- Opening Delimiter -

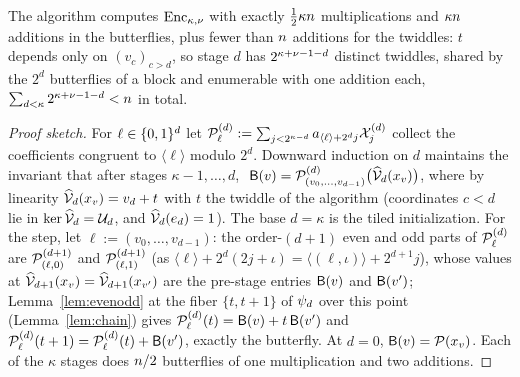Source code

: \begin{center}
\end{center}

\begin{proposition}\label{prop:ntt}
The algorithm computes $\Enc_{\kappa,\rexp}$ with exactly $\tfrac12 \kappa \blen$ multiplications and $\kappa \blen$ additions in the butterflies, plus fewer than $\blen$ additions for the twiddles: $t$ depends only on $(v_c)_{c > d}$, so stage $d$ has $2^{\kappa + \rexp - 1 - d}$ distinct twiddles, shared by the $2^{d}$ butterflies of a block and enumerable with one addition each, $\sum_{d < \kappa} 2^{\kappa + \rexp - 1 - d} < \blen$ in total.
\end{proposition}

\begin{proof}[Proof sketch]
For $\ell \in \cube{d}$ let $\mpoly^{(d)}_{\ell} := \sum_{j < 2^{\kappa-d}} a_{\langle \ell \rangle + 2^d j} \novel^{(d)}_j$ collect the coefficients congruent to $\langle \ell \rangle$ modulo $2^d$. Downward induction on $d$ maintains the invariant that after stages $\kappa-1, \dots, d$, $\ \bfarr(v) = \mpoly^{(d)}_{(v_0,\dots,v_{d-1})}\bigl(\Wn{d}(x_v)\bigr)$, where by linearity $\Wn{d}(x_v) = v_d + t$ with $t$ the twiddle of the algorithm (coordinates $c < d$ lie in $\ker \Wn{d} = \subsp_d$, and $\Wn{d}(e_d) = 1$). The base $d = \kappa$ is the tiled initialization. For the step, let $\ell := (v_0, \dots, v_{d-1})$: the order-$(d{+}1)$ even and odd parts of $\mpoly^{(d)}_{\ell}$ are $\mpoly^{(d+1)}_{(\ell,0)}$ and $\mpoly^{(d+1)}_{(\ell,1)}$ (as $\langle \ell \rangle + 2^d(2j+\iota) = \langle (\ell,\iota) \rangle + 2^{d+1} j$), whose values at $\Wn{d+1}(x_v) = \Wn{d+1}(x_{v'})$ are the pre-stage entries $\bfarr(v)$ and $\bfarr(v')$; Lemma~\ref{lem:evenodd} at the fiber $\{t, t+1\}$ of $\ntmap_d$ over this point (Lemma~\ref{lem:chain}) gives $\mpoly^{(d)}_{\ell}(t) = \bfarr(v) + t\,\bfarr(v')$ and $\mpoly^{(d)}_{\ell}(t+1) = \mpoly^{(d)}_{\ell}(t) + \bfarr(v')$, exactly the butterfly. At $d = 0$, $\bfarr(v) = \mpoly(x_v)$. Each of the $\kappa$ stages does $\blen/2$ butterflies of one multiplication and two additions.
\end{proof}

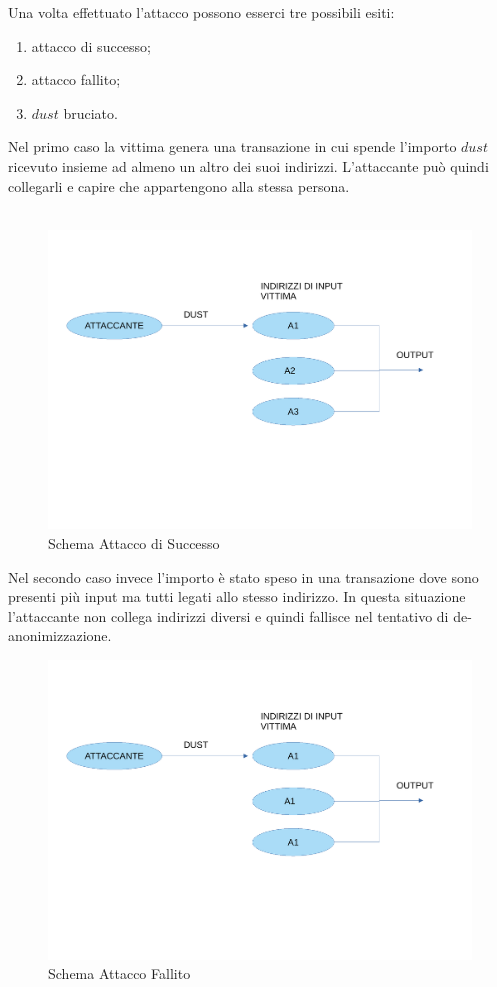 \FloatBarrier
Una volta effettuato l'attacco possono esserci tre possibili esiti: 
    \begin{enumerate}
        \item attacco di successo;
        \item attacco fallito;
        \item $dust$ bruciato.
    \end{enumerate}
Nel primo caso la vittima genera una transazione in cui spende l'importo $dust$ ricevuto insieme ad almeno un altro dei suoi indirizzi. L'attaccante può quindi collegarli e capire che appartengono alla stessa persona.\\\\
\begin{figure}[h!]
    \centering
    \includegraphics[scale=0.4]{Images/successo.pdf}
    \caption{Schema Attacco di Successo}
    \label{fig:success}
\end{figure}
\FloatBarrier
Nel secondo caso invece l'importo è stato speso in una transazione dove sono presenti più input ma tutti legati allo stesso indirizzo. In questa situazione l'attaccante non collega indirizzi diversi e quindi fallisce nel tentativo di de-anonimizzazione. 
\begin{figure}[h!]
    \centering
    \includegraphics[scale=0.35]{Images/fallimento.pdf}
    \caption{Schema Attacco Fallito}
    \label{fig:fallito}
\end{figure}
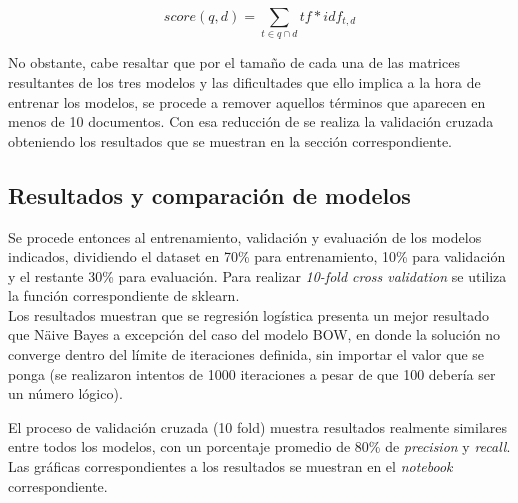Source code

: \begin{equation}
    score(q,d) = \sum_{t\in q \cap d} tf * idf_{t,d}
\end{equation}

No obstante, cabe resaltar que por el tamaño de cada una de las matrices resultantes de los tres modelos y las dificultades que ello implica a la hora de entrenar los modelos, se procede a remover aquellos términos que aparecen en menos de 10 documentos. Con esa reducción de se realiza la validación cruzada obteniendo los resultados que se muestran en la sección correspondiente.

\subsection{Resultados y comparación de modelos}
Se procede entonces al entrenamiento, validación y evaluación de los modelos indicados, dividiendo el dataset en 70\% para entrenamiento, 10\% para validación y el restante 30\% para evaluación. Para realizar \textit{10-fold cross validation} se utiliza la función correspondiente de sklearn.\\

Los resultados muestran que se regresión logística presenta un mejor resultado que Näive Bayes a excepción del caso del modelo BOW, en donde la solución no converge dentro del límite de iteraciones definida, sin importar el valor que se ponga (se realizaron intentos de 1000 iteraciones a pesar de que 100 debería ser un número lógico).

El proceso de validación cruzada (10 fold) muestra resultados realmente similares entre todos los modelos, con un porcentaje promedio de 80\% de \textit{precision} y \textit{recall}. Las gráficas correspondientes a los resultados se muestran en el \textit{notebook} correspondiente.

- Closing Delimiter -

[Your instructions] When the records above are checked line by line, how many lines contain the word "begin"? Please give only that number.

[Expected answer] 7